The most conspicuous of Downes's topics was the music of Sibelius, about which he wrote admiringly as early as 1907. He met the composer during the latter's visit to the U.S. in 1914. After becoming critic of The New York Times, Downes sought to counter the prevailing enthusiasm for the music of Stravinsky by inviting Sibelius to make another visit to the U.S., but he could not persuade him to accept the invitation. For his constant proselytizing on Sibelius's behalf, Downes was dubbed "Sibelius's Apostle". In 1937 he was appointed Commander of the Order of the White Rose of Finland, in recognition of his promotion of Sibelius's music. Downes was a guest speaker at Sibelius's 75th birthday celebration in 1940. In addition to scores of articles, Downes published two books on the subject of Sibelius. The first, Sibelius (1945), was published in Finnish only: a collection of Downes's articles on the subject translated by Paul Sjöblom. The other, Sibelius the Symphonist (1956), was Downes's last book, published posthumously. In addition to his campaigning for Sibelius, Downes, according to Baker's Biographical Dictionary of Musicians, did much to advance the cause of other 20th-century composers, including Richard Strauss, Prokofiev, and Shostakovich in the U.S.

Grove's Dictionary of Music and Musicians says of Downes that his reviews "strongly influenced contemporary popular musical opinion in the USA" although "the taste defined in them has dated". He disparaged many composers later held in general esteem, ranging from the romantic to the atonal, including Mahler, Elgar, Webern and Berg. Of Elgar's music he wrote, "it reflects the complacency and stodginess of the era of the antimacassar and pork-pie bonnets; it is affected by the poor taste and the swollen orchestral manner of the post-romantics". He dismissed Webern's Symphony as "one of those whispering, clucking, picking little pieces which Webern composes when he whittles away at small and futile ideas, until he has achieved the perfect fruition of futility and written precisely nothing." Downes opined that Webern's music did not matter, and that the music of Louis Gruenberg was more important. With performers, too, Downes was strongly partisan.

In the 1930s his constant praise of conductor Arturo Toscanini and denigration of John Barbirolli, Toscanini's successor as music director of the New York Philharmonic, prompted protest, with Downes's "constantly repeated line of hocus-pocus" condemned as "thoroughly nauseating".

From the 1930s to the 1950s, Downes was the chairman of the Metropolitan Opera Quiz, a radio broadcast during the intervals of the Metropolitan Opera's Saturday afternoon live relays.

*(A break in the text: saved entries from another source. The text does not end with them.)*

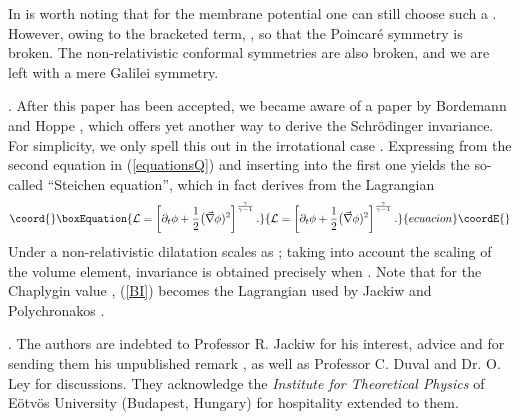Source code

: \documentclass[11pt,a4paper]{article}
\def\parag{\hfil\break} %
\def\kikezd{\parag\underbar}
\begin{document}
In is worth noting that for the membrane potential \coordHE{}
one can still choose such a \myHighlight{$\chi$}\coordHE{}. However, owing to the bracketed
term, \myHighlight{$\widetilde{\chi}\neq\chi$}\coordHE{}, so that  the Poincar\'e symmetry is
broken.
The non-relativistic conformal symmetries are also broken, and
we are left with a mere Galilei symmetry.

\kikezd{Note added}. After this paper has been accepted, we became
aware of a paper by Bordemann and Hoppe \cite{BoHo2}, which offers
yet another way to derive the Schr\"odinger invariance.
For simplicity,
we only spell this out in the irrotational case \coordHE{}.
Expressing
\myHighlight{$\rho$}\coordHE{} from the second equation in (\ref{equationsQ}) and
inserting into the first one yields the
so-called ``Steichen equation'',
which in fact derives from the Lagrangian
\begin{equation}\coord{}\boxEquation{
{\cal L}=\left[\partial_t\phi+
\frac{1}{2}\big(\vec\nabla\phi)^2
\right]^{\frac{\gamma}{\gamma-1}}.
\label{BI}
}{
{\cal L}=\left[\partial_t\phi+
\frac{1}{2}\big(\vec\nabla\phi)^2
\right]^{\frac{\gamma}{\gamma-1}}.
}{ecuacion}\coordE{}\end{equation}
Under a non-relativistic
dilatation \coordHE{} scales as
\coordHE{};
taking into account
 the scaling of the volume element, %
invariance is obtained precisely when \coordHE{}.
Note that for the Chaplygin value \coordHE{},
(\ref{BI}) becomes the
Lagrangian used by Jackiw and Polychronakos
\cite{JAC}.



\goodbreak
\kikezd{Acknowledgements}.
The authors are indebted to Professor R. Jackiw for his interest, advice and
for sending them his unpublished remark \cite{JPRIV}, as well as
Professor C. Duval and Dr. O. Ley for discussions.
They acknowledge the {\it Institute for Theoretical Physics}
of E\"{o}tv\"{o}s University (Budapest, Hungary) for hospitality
extended to them.
\end{document}
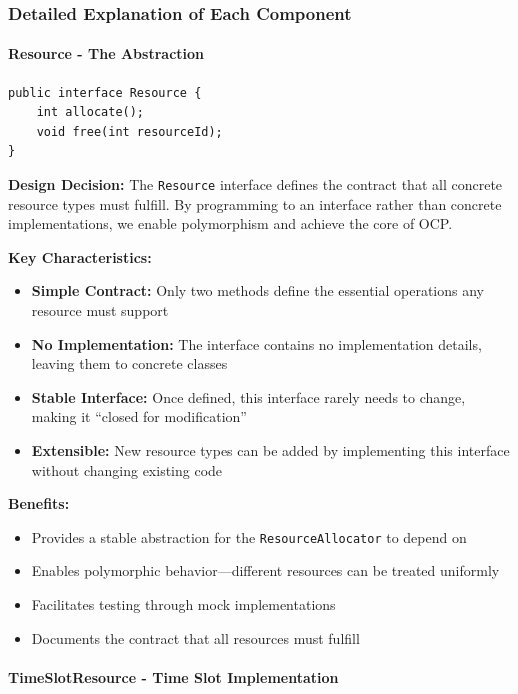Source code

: \subsubsection{Detailed Explanation of Each Component}

\paragraph{Resource - The Abstraction}

\begin{verbatim}
public interface Resource {
    int allocate();
    void free(int resourceId);
}
\end{verbatim}

\textbf{Design Decision:} The \texttt{Resource} interface defines the contract that all concrete resource types must fulfill. By programming to an interface rather than concrete implementations, we enable polymorphism and achieve the core of OCP.

\textbf{Key Characteristics:}
\begin{itemize}
    \item \textbf{Simple Contract:} Only two methods define the essential operations any resource must support
    \item \textbf{No Implementation:} The interface contains no implementation details, leaving them to concrete classes
    \item \textbf{Stable Interface:} Once defined, this interface rarely needs to change, making it ``closed for modification''
    \item \textbf{Extensible:} New resource types can be added by implementing this interface without changing existing code
\end{itemize}

\textbf{Benefits:}
\begin{itemize}
    \item Provides a stable abstraction for the \texttt{ResourceAllocator} to depend on
    \item Enables polymorphic behavior—different resources can be treated uniformly
    \item Facilitates testing through mock implementations
    \item Documents the contract that all resources must fulfill
\end{itemize}

\paragraph{TimeSlotResource - Time Slot Implementation}

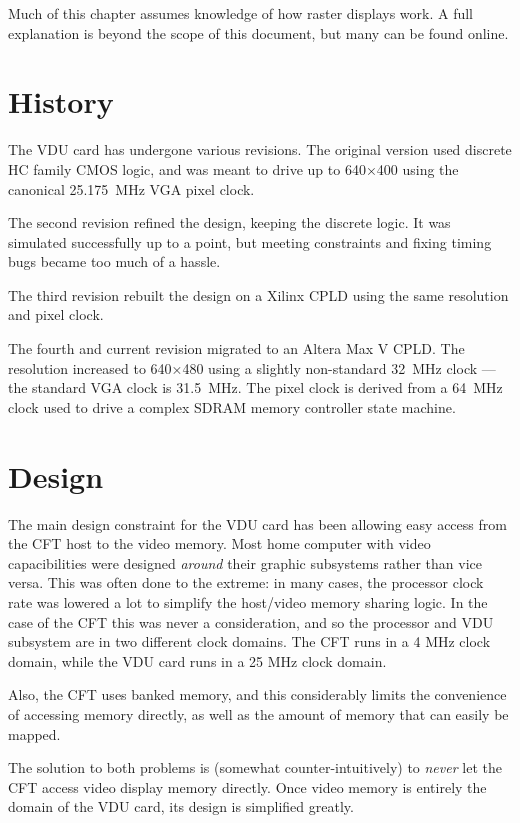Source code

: Much of this chapter assumes knowledge of how raster displays work. A full
explanation is beyond the scope of this document, but many can be found online.



\section{History}

The VDU card has undergone various revisions. The original version
used discrete HC family CMOS logic, and was meant to drive up to
640×400 using the canonical 25.175~MHz VGA pixel clock.

The second revision refined the design, keeping the discrete logic. It
was simulated successfully up to a point, but meeting constraints and
fixing timing bugs became too much of a hassle.

The third revision rebuilt the design on a Xilinx CPLD using the same
resolution and pixel clock.

The fourth and current revision migrated to an Altera Max V CPLD. The
resolution increased to 640×480 using a slightly non-standard 32~MHz
clock — the standard VGA clock is 31.5~MHz. The pixel clock is derived
from a 64~MHz clock used to drive a complex SDRAM memory controller
state machine.

\section{Design}

The main design constraint for the VDU card has been allowing easy access from
the CFT host to the video memory. Most home computer with video capacibilities
were designed {\em around\/} their graphic subsystems rather than vice
versa. This was often done to the extreme: in many cases, the processor clock
rate was lowered a lot to simplify the host/video memory sharing logic. In the
case of the CFT this was never a consideration, and so the processor and VDU
subsystem are in two different clock domains. The CFT runs in a 4 MHz clock
domain, while the VDU card runs in a 25 MHz clock domain.

Also, the CFT uses banked memory, and this considerably limits the convenience
of accessing memory directly, as well as the amount of memory that can easily
be mapped.

The solution to both problems is (somewhat counter-intuitively) to {\em
  never\/} let the CFT access video display memory directly. Once video memory
is entirely the domain of the VDU card, its design is simplified greatly.

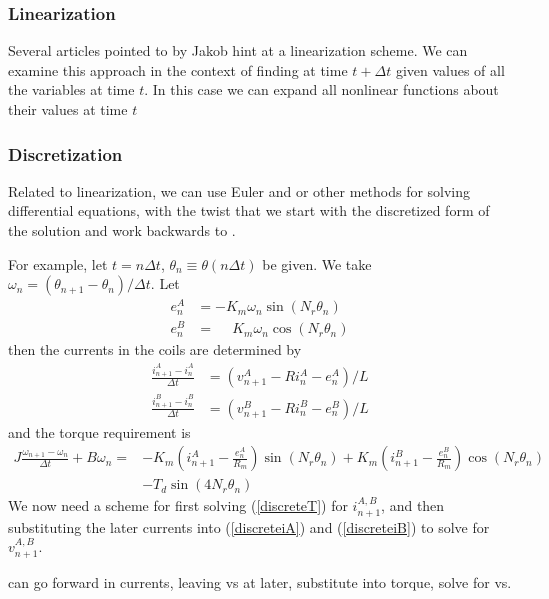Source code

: \documentclass{article}
\begin{document}
\begin{appendix}
\subsubsection{Linearization}
Several articles pointed to by Jakob hint at a linearization scheme. We can examine this approach in the context of finding \vsol at time $t+\Delta t$ given values of all the variables at time $t$. In this case we can expand all nonlinear functions about their values at time $t$

\subsubsection{Discretization}
Related to linearization, we can use Euler and or other methods for solving differential equations, with the twist that we start with the discretized form of the solution and work backwards to \vsol. 

For example, let $t = n \Delta t$, $\theta_n \equiv \theta(n \Delta t)$  be given. We take $\omega_n = (\theta_{n+1} - \theta_n)/\Delta t$. Let 
\begin{align}	
e^A_n &= -K_m \omega_n \sin(N_r \theta_n)\label{discreteeA}\\
e^B_n &= \phantom{-}K_m \omega_n \cos(N_r \theta_n)\label{discreteeB}
\end{align}
then the currents in the coils are determined by
\begin{align}
\frac{i_{n+1}^A - {i_n^A}}{\Delta t} &= (v^A_{n+1}- R i_n^A - e^A_n)/L \label{discreteiA}\\
\frac{i_{n+1}^B - {i_n^B}}{\Delta t} &= (v^B_{n+1}- R i_n^B - e^B_n)/L \label{discreteiB}
\end{align}
and the torque requirement is
\begin{equation}\label{discreteT}
\begin{split}
J \frac{\omega_{n+1}-\omega_n}{\Delta t} + B \omega_n =& -K_m \left(i^A_{n+1} - \frac{e^A_n}{R_m}\right) \sin(N_r\theta_n) + K_m \left(i^B_{n+1} - \frac{e^B_n}{R_m}\right)\cos(N_r\theta_n)\\
 &- T_d \sin(4N_r\theta_n)
\end{split}
\end{equation}
We now need a scheme for first solving (\ref{discreteT}) for $i^{A,B}_{n+1}$, and then substituting the later currents into (\ref{discreteiA}) and (\ref{discreteiB}) to solve for $v^{A,B}_{n+1}$. 

can go forward in currents, leaving vs at later, substitute into torque, solve for vs. 


\end{appendix}
\end{document}
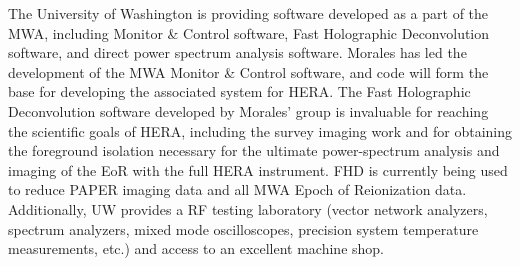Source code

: \documentclass[11pt]{article}
\begin{document}
The University of Washington is providing software developed as a part of the
MWA, including Monitor \& Control software, Fast Holographic Deconvolution
software, and direct power spectrum analysis software.  Morales has led the development of the MWA Monitor \& Control software, and code 
will form the base for developing the associated system for HERA.
The Fast Holographic Deconvolution
software developed by Morales' group
is invaluable for reaching the scientific goals of
HERA, including the survey imaging work and for
obtaining the foreground isolation necessary for the ultimate power-spectrum
analysis and imaging of the EoR with the full HERA instrument.
FHD is currently being used to reduce PAPER imaging data and all MWA Epoch of
Reionization data.
Additionally, UW provides a RF
testing laboratory (vector network analyzers, spectrum analyzers, mixed mode
oscilloscopes, precision system temperature measurements, etc.) and access to
an excellent machine shop.
\end{document}

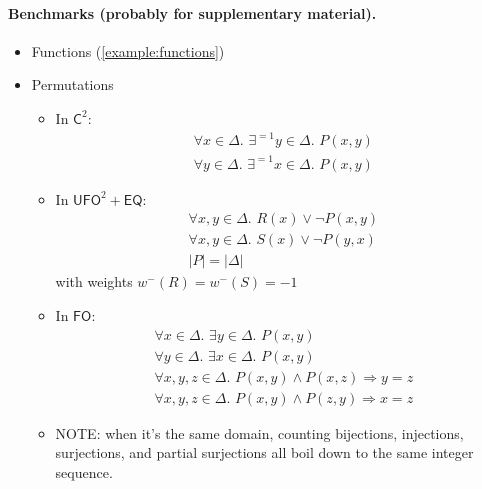 \documentclass{article}
\theoremstyle{definition}
\newcommand{\Ctwo}{$\mathsf{C}^{2}$}
\newcommand{\FO}{$\mathsf{FO}$}
\newcommand{\UFO}{$\mathsf{UFO}^{2} + \mathsf{EQ}$}
\begin{document}
\paragraph{Benchmarks (probably for supplementary material).}
\begin{itemize}
  \item Functions (\cref{example:functions})
  \item Permutations
        \begin{itemize}
          \item In \Ctwo:
                \begin{gather*}
                  \forall x \in \Delta\text{. }\exists^{=1} y \in \Delta\text{. }P(x, y)\\
                  \forall y \in \Delta\text{. }\exists^{=1} x \in \Delta\text{. }P(x, y)
                \end{gather*}
          \item In \UFO:
                \begin{gather*}
                  \forall x, y \in \Delta\text{. }R(x) \lor \neg P(x, y)\\
                  \forall x, y \in \Delta\text{. }S(x) \lor \neg P(y, x)\\
                  |P| = |\Delta|
                \end{gather*}
                with weights $w^{-}(R) = w^{-}(S) = -1$
          \item In \FO:
                \begin{gather*}
                  \forall x \in \Delta\text{. }\exists y \in \Delta\text{. }P(x, y)\\
                  \forall y \in \Delta\text{. }\exists x \in \Delta\text{. }P(x, y)\\
                  \forall x, y, z \in \Delta\text{. }P(x, y) \land P(x, z) \Rightarrow y = z\\
                  \forall x, y, z \in \Delta\text{. }P(x, y) \land P(z, y) \Rightarrow x = z
                \end{gather*}
          \item NOTE: when it's the same domain, counting bijections,
                injections, surjections, and partial surjections all boil down
                to the same integer sequence.
        \end{itemize}
\end{itemize}

\end{document}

This position was later taken by his son, musicologist Edward O. D. Downes.

The Cincinnati Conservatory of Music awarded Downes an honorary doctorate in 1939. His papers, housed at the University of Georgia, include about 50,000 letters to and from composers, musicologists, performers and critics.

Downes died in New York City at the age of 69.

==Publications==
- The lure of music: depicting the human side of great composers, with stories of their inspired creations. New York: Harper & Bros., 1918.
- Symphonic broadcasts. New York: L. MacVeagh, 1931.
- Symphonic masterpieces. New York: Dial Press, 1935.
- A treasury of American song (with Elie Siegmeister). New York : A.A. Knopf, 1943.
- Sibelius (in Finnish, translated by Paul Sjöblom). Helsinki: Otava, 1945.
- Ten Operatic Masterpieces (with Alberta Sordini and Lonard Marker). New York: Broadcast Music Inc.; G. Ricordi & Co.; Charles Scribner's Sons, 1952.
- Sibelius the Symphonist. New York: Philharmonic-Symphony Society of New York, 1956.
- Olin Downes on Music; a selection from his writings during the half-century 1906 to 1955. New York: Simon and Schuster, 1957.